1970年代のNASAはスペースシャトルの開発など、まさに大きな研究が始まるという時期。そんな時代に日本人の私がNASAに行けたのは、幸運としか言いようがありません。

そしてしばらくして帰国し、大学院時代を過ごした宇宙科学研究所(現在のJAXA)で働くようになりました。今度は、日本の宇宙研究が大きな変革を遂げる時代。私は偶然にも日米両方の宇宙研究の発展期に身を置くことができたのです。

編集部:大学で宇宙工学を学び、NASAとJAXAで働くなんて! しかも、就職活動で見つけた道ではないというのが素晴らしいご縁を感じますね。最も在職年数が長かったJAXAでは、どんなことを研究されていたのでしょうか。

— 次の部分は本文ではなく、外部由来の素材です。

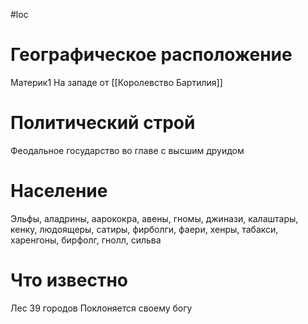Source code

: #loc
# Географическое расположение
Материк1
На западе от [[Королевство Бартилия]]
# Политический строй
Феодальное государство во главе с высшим друидом
# Население
Эльфы, аладрины, аарококра, авены, гномы, джинази, калаштары, кенку, людоящеры, сатиры, фирболги, фаери, хенры, табакси, харенгоны, бирфолг, гнолл, сильва
# Что известно
Лес
39 городов
Поклоняется своему богу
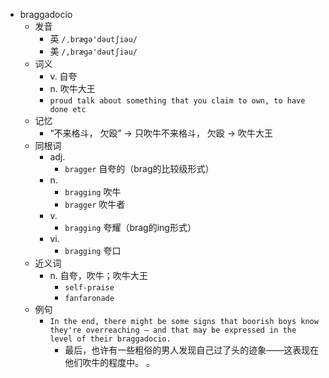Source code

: - braggadocio
  - 发音
    - 英 `/ˌbrægə'dəutʃiəu/`
    - 美 `/,bræɡə'dəutʃiəu/`
  - 词义
    - v. 自夸
    - n. 吹牛大王
    - `proud talk about something that you claim to own, to have done etc`
  - 记忆
    - “不来格斗， 欠殴” → 只吹牛不来格斗， 欠殴 → 吹牛大王
  - 同根词
    - adj.
      - `bragger` 自夸的（brag的比较级形式）
    - n.
      - `bragging` 吹牛
      - `bragger` 吹牛者
    - v.
      - `bragging` 夸耀（brag的ing形式）
    - vi.
      - `bragging` 夸口
  - 近义词
    - n. 自夸，吹牛；吹牛大王
      - `self-praise`
      - `fanfaronade`
  - 例句
    - `In the end, there might be some signs that boorish boys know they're overreaching — and that may be expressed in the level of their braggadocio.`
      - 最后，也许有一些粗俗的男人发现自己过了头的迹象——这表现在他们吹牛的程度中。 。

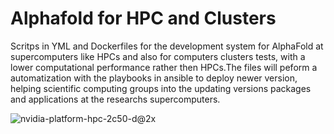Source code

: # Alphafold for HPC and Clusters
Scritps in YML and Dockerfiles for the development system for AlphaFold at supercomputers like HPCs and also for computers clusters tests, with a lower computational performance rather then HPCs.The files will peform a automatization with the playbooks in ansible to deploy newer version, helping scientific computing groups into the updating versions packages and applications at the researchs supercomputers. 

![nvidia-platform-hpc-2c50-d@2x](https://user-images.githubusercontent.com/45772937/186158833-87012ba4-cd46-44df-b6b7-192c2edc41e7.jpg)
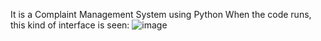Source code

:It is a Complaint Management System using Python
When the code runs, this kind of interface is seen:
![image](https://github.com/HimanshuDekate/Complaint-Management-System-using-Python/assets/88728439/c38e7453-4043-4823-9a74-81bfbac73128)
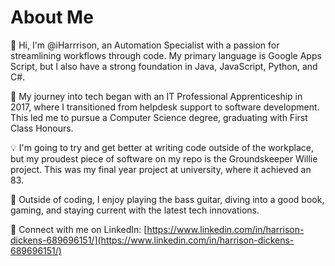 # About Me

👋 Hi, I'm @iHarrrison, an Automation Specialist with a passion for streamlining workflows through code. My primary language is Google Apps Script, but I also have a strong foundation in Java, JavaScript, Python, and C#.

🚀 My journey into tech began with an IT Professional Apprenticeship in 2017, where I transitioned from helpdesk support to software development. This led me to pursue a Computer Science degree, graduating with First Class Honours.

💡 I'm going to try and get better at writing code outside of the workplace, but my proudest piece of software on my repo is the Groundskeeper Willie project. This was my final year project at university, where it achieved an 83.

🎸 Outside of coding, I enjoy playing the bass guitar, diving into a good book, gaming, and staying current with the latest tech innovations.

🔗 Connect with me on LinkedIn: [https://www.linkedin.com/in/harrison-dickens-689696151/](https://www.linkedin.com/in/harrison-dickens-689696151/)
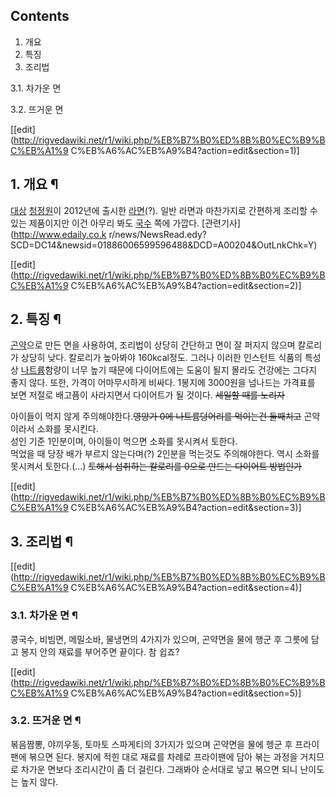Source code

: ## Contents

    

1. 개요 
2. 특징 
3. 조리법 
    

3.1. 차가운 면

3.2. 뜨거운 면

[[edit](http://rigvedawiki.net/r1/wiki.php/%EB%B7%B0%ED%8B%B0%EC%B9%BC%EB%A1%9
C%EB%A6%AC%EB%A9%B4?action=edit&section=1)]

## 1. 개요 ¶

[대상](%EB%8C%80%EC%83%81.md) [청정원](%EC%B2%AD%EC%A0%95%EC%9B%90.md)이
2012년에 출시한 [라면](%EB%9D%BC%EB%A9%B4.md)(?). 일반 라면과 마찬가지로 간편하게 조리할 수 있는 제품이지만
이건 아무리 봐도 [국수](%EA%B5%AD%EC%88%98.md) 쪽에 가깝다. [관련기사](http://www.edaily.co.k
r/news/NewsRead.edy?SCD=DC14&newsid=01886006599596488&DCD=A00204&OutLnkChk=Y)

  

[[edit](http://rigvedawiki.net/r1/wiki.php/%EB%B7%B0%ED%8B%B0%EC%B9%BC%EB%A1%9
C%EB%A6%AC%EB%A9%B4?action=edit&section=2)]

## 2. 특징 ¶

[곤약](%EA%B3%A4%EC%95%BD.md)으로 만든 면을 사용하여, 조리법이 상당히 간단하고 면이 잘 퍼지지 않으며 칼로리가
상당히 낮다. 칼로리가 높아봐야 160kcal정도. 그러나 이러한 인스턴트 식품의 특성상
[나트륨](%EB%82%98%ED%8A%B8%EB%A5%A8.md)함량이 너무 높기 때문에 다이어트에는 도움이 될지 몰라도 건강에는
그다지 좋지 않다. 또한, 가격이 어마무시하게 비싸다. 1봉지에 3000원을 넘나드는 가격표를 보면 저절로 배고픔이 사라지면서 다이어트가 될
것이다. <del>세일할 때를 노리자</del>

  

아이들이 먹지 않게 주의해야한다.<del>영양가 0에 나트륨덩어리를 먹이는건 둘째치고</del> 곤약이라서 소화를 못시킨다.  
성인 기준 1인분이며, 아이들이 먹으면 소화를 못시켜서 토한다.  
먹었을 때 당장 배가 부르지 않는다며(?) 2인분을 먹는것도 주의해야한다. 역시 소화를 못시켜서 토한다.(...) <del>토해서 섭취하는
칼로리를 0으로 만드는 다이어트 방법인가</del>

  
  
  

[[edit](http://rigvedawiki.net/r1/wiki.php/%EB%B7%B0%ED%8B%B0%EC%B9%BC%EB%A1%9
C%EB%A6%AC%EB%A9%B4?action=edit&section=3)]

## 3. 조리법 ¶

[[edit](http://rigvedawiki.net/r1/wiki.php/%EB%B7%B0%ED%8B%B0%EC%B9%BC%EB%A1%9
C%EB%A6%AC%EB%A9%B4?action=edit&section=4)]

### 3.1. 차가운 면 ¶

콩국수, 비빔면, 메밀소바, 물냉면의 4가지가 있으며, 곤약면을 물에 행군 후 그릇에 담고 봉지 안의 재료를 부어주면 끝이다. 참 쉽죠?

  

[[edit](http://rigvedawiki.net/r1/wiki.php/%EB%B7%B0%ED%8B%B0%EC%B9%BC%EB%A1%9
C%EB%A6%AC%EB%A9%B4?action=edit&section=5)]

### 3.2. 뜨거운 면 ¶

볶음짬뽕, 야끼우동, 토마토 스파게티의 3가지가 있으며 곤약면을 물에 헹군 후 프라이팬에 볶으면 된다. 봉지에 적힌 대로 재료를 차례로
프라이팬에 담아 볶는 과정을 거치므로 차가운 면보다 조리시간이 좀 더 걸린다. 그래봐야 순서대로 넣고 볶으면 되니 난이도는 높지 않다.

  


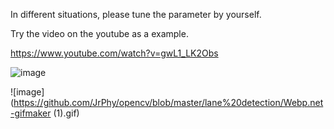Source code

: In different situations, please tune the parameter by yourself.

Try the video on the youtube as a example.

https://www.youtube.com/watch?v=gwL1_LK2Obs

![image](https://github.com/JrPhy/opencv/blob/master/lane%20detection/Webp.net-gifmaker.gif)

![image](https://github.com/JrPhy/opencv/blob/master/lane%20detection/Webp.net-gifmaker (1).gif)
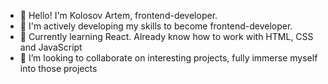 - 👋 Hello! I'm Kolosov Artem, frontend-developer.
- 👀 I'm actively developing my skills to become frontend-developer.
- 🌱 Currently learning React. Already know how to work with HTML, CSS and JavaScript
- 💞️ I’m looking to collaborate on interesting projects, fully immerse myself into those projects

<!---
KolosovArtem/KolosovArtem is a ✨ special ✨ repository because its `README.md` (this file) appears on your GitHub profile.
You can click the Preview link to take a look at your changes.
--->
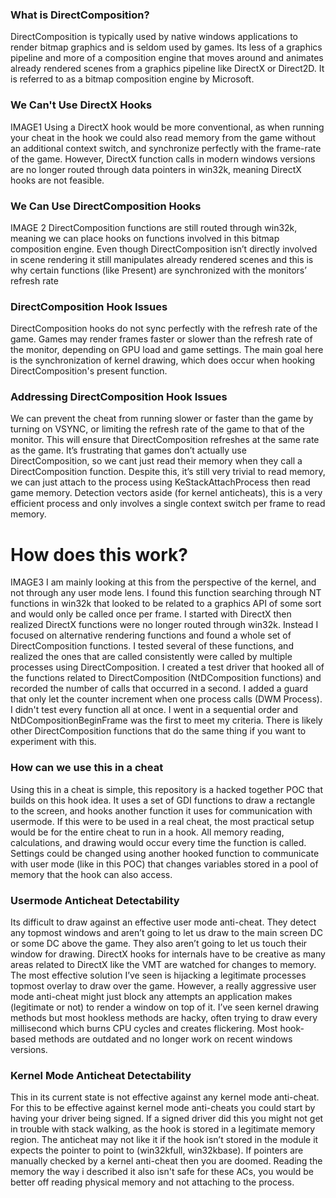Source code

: ### What is DirectComposition?
DirectComposition is typically used by native windows applications to render bitmap graphics and is seldom used by games. Its less of a graphics pipeline and more of a composition engine that moves around and animates already rendered scenes from a graphics pipeline like DirectX or Direct2D. It is referred to as a bitmap composition engine by Microsoft.
### We Can't Use DirectX Hooks
IMAGE1
Using a DirectX hook would be more conventional, as when running your cheat in the hook we could also read memory from the game without an additional context switch, and synchronize perfectly with the frame-rate of the game. However, DirectX function calls in modern windows versions are no longer routed through data pointers in win32k, meaning DirectX hooks are not feasible.
### We Can Use DirectComposition Hooks
IMAGE 2
DirectComposition functions are still routed through win32k, meaning we can place hooks on functions involved in this bitmap composition engine. Even though DirectComposition isn’t directly involved in scene rendering it still manipulates already rendered scenes and this is why certain functions (like Present) are synchronized with the monitors’ refresh rate 
### DirectComposition Hook Issues
DirectComposition hooks do not sync perfectly with the refresh rate of the game. Games may render frames faster or slower than the refresh rate of the monitor, depending on GPU load and game settings. The main goal here is the synchronization of kernel drawing, which does occur when hooking DirectComposition's present function. 
### Addressing DirectComposition Hook Issues
We can prevent the cheat from running slower or faster than the game by turning on VSYNC, or limiting the refresh rate of the game to that of the monitor. This will ensure that DirectComposition refreshes at the same rate as the game. It’s frustrating that games don’t actually use DirectComposition, so we cant just read their memory when they call a DirectComposition function. Despite this, it’s still very trivial to read memory, we can just attach to the process using KeStackAttachProcess then read game memory. Detection vectors aside (for kernel anticheats), this is a very efficient process and only involves a single context switch per frame to read memory.
# How does this work?
IMAGE3
I am mainly looking at this from the perspective of the kernel, and not through any user mode lens. I found this function searching through NT functions in win32k that looked to be related to a graphics API of some sort and would only be called once per frame. I started with DirectX then realized DirectX functions were no longer routed through win32k. Instead I focused on alternative rendering functions and found a whole set of DirectComposition functions. I tested several of these functions, and realized the ones that are called consistently were called by multiple processes using DirectComposition. I created a test driver that hooked all of the functions related to DirectComposition (NtDComposition functions) and recorded the number of calls that occurred in a second. I added a guard that only let the counter increment when one process calls (DWM Process). I didn't test every function all at once. I went in a sequential order and NtDCompositionBeginFrame was the first to meet my criteria. There is likely other DirectComposition functions that do the same thing if you want to experiment with this. 
### How can we use this in a cheat
Using this in a cheat is simple, this repository is a hacked together POC that builds on this hook idea. It uses a set of GDI functions to draw a rectangle to the screen, and hooks another function it uses for communication with usermode. If this were to be used in a real cheat, the most practical setup would be for the entire cheat to run in a hook. All memory reading, calculations, and drawing would occur every time the function is called. Settings could be changed using another hooked function to communicate with user mode (like in this POC) that changes variables stored in a pool of memory that the hook can also access.
### Usermode Anticheat Detectability
Its difficult to draw against an effective user mode anti-cheat. They detect any topmost windows and aren’t going to let us draw to the main screen DC or some DC above the game. They also aren’t going to let us touch their window for drawing. DirectX hooks for internals have to be creative as many areas related to DirectX like the VMT are watched for changes to memory. The most effective solution I’ve seen is hijacking a legitimate processes topmost overlay to draw over the game. However, a really aggressive user mode anti-cheat might just block any attempts an application makes (legitimate or not) to render a window on top of it. I’ve seen kernel drawing methods but most hookless methods are hacky, often trying to draw every millisecond which burns CPU cycles and creates flickering. Most hook-based methods are outdated and no longer work on recent windows versions.
### Kernel Mode Anticheat Detectability
This in its current state is not effective against any kernel mode anti-cheat. For this to be effective against kernel mode anti-cheats you could start by having your driver being signed. If a signed driver did this you might not get in trouble with stack walking, as the hook is stored in a legitimate memory region. The anticheat may not like it if the hook isn’t stored in the module it expects the pointer to point to (win32kfull, win32kbase). If pointers are manually checked by a kernel anti-cheat then you are doomed. Reading the memory the way i described it also isn't safe for these ACs, you would be better off reading physical memory and not attaching to the process.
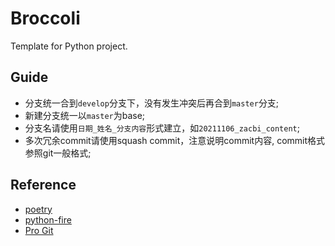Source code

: # Broccoli

Template for Python project.

## Guide

- 分支统一合到`develop`分支下，没有发生冲突后再合到`master`分支;
- 新建分支统一以`master`为base;
- 分支名请使用`日期_姓名_分支内容`形式建立，如`20211106_zacbi_content`;
- 多次冗余commit请使用squash commit，注意说明commit内容, commit格式参照git一般格式;

## Reference

- [poetry](https://python-poetry.org)
- [python-fire](https://github.com/google/python-fire)
- [Pro Git](https://git-scm.com/book/zh/v2)

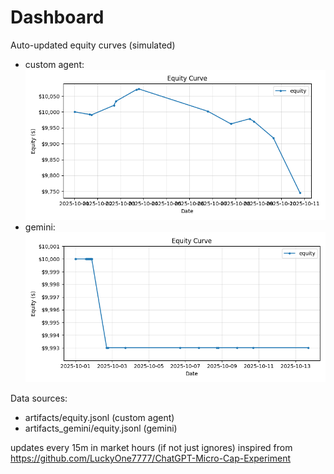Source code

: # Dashboard

Auto-updated equity curves (simulated)

- custom agent: ![Equity Curve](artifacts/equity.png?v=448b269)
- gemini: ![Equity Curve (Gemini)](artifacts_gemini/equity.png?v=448b269)

Data sources:
- artifacts/equity.jsonl (custom agent)
- artifacts_gemini/equity.jsonl (gemini)

updates every 15m in market hours (if not just ignores)
inspired from https://github.com/LuckyOne7777/ChatGPT-Micro-Cap-Experiment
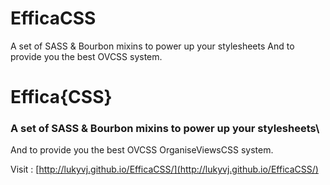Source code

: EfficaCSS
=========

A set of SASS &amp; Bourbon mixins to power up your stylesheets And to provide you the best OVCSS system.


Effica{CSS}
===========

### A set of SASS & Bourbon mixins to power up your stylesheets\
And to provide you the best <span>OVCSS <span class="hidden">OrganiseViewsCSS</span></span> system.

Visit : [http://lukyvj.github.io/EfficaCSS/](http://lukyvj.github.io/EfficaCSS/)

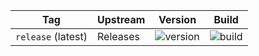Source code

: | Tag                | Upstream        | Version | Build |
| -------------------|-----------------|---------|-------|
| `release` (latest) | Releases | ![version](https://img.shields.io/badge/dynamic/json?color=f5f5f5&style=flat-square&label=&query=%24.version&url=https%3A%2F%2Fraw.githubusercontent.com%2Fhotio%2Frflood%2Frelease%2FVERSION.json) | ![build](https://img.shields.io/github/workflow/status/hotio/rflood/build/release?style=flat-square&label=) |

藤井先生:「JAXA=宇宙」という印象を皆さんはお持ちだと思います。宇宙の仕事といえば、宇宙飛行士がぱっと浮かびますね。でも、宇宙に関わる仕事はなにも宇宙飛行士だけではありません。JAXAでは、安全なロケットをつくることが専門の人や、風の抵抗を少なくする研究をしている人、燃料や、「はやぶさ」のような探査機の研究をしている人など、実に様々な人が仕事をしています。宇宙とは、理工系のさまざまな学問が融合しているフィールドなのです。

JAXAはその「宇宙に関わること全て」の研究機関ですね。私はその中でも「流体力学」という分野を専門としています。「流体力学」とは流体、つまり液体のように動くものを研究する学問です。

<流体力学とは>
流体に働く力、流体の運動状態,流体がその中の物体に及ぼす力などを論じる物理学の部門。静止状態を取扱う流体静力学は、アルキメデスの原理・パスカルの原理・ボイルの法則などを通じて最も早く発達した。

引用元:ブリタニカ国際大百科事典

編集部:流れるもの、というと水や空気などでしょうか? もう少し具体的に教えて頂けますでしょうか。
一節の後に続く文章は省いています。